> Given information
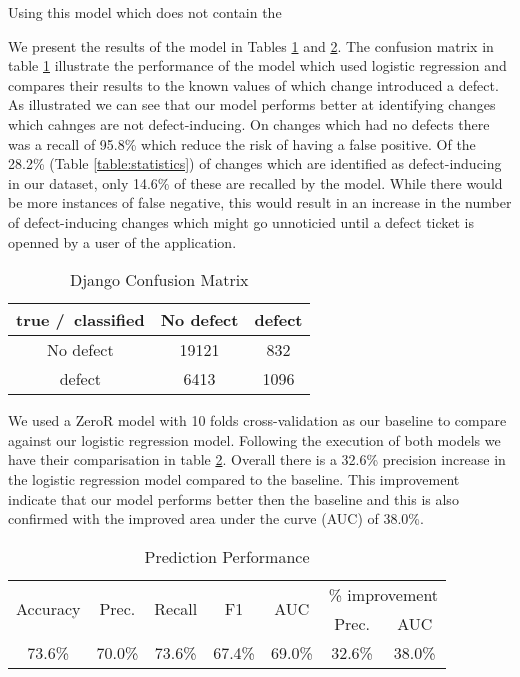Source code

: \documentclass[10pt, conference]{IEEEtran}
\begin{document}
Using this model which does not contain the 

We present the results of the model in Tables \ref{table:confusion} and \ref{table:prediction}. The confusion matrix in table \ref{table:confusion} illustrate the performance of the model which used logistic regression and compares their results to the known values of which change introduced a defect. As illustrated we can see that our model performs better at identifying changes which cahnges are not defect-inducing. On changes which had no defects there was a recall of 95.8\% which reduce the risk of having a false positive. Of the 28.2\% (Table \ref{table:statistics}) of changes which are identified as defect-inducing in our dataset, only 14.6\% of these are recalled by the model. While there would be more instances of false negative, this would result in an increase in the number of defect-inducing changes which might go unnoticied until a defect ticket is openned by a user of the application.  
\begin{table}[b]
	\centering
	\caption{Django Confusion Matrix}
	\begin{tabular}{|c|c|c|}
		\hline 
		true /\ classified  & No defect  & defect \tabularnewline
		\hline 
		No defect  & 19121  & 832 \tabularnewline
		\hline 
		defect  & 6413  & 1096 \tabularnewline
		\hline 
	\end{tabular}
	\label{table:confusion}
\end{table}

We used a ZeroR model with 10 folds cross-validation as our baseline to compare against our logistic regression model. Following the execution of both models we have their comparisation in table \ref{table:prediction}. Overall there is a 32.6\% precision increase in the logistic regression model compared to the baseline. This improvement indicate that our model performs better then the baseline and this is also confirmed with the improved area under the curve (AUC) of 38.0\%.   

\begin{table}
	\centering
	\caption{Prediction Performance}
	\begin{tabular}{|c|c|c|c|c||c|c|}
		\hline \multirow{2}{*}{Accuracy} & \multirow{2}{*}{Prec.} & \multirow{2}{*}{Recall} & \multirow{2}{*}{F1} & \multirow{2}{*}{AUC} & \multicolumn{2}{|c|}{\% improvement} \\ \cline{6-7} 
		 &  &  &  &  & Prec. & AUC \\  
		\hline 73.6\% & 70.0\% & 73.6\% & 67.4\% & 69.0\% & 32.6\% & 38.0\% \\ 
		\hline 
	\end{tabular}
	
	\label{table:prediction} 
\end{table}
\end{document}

> Problem to work on
Begin at the first line of the entries and stop after the line holding "Using this model which does not contain the"; repeat those lines exactly, but not the pictures.

> Reply to the exercise
Source code

: \documentclass[10pt, conference]{IEEEtran}
\begin{document}
Using this model which does not contain the 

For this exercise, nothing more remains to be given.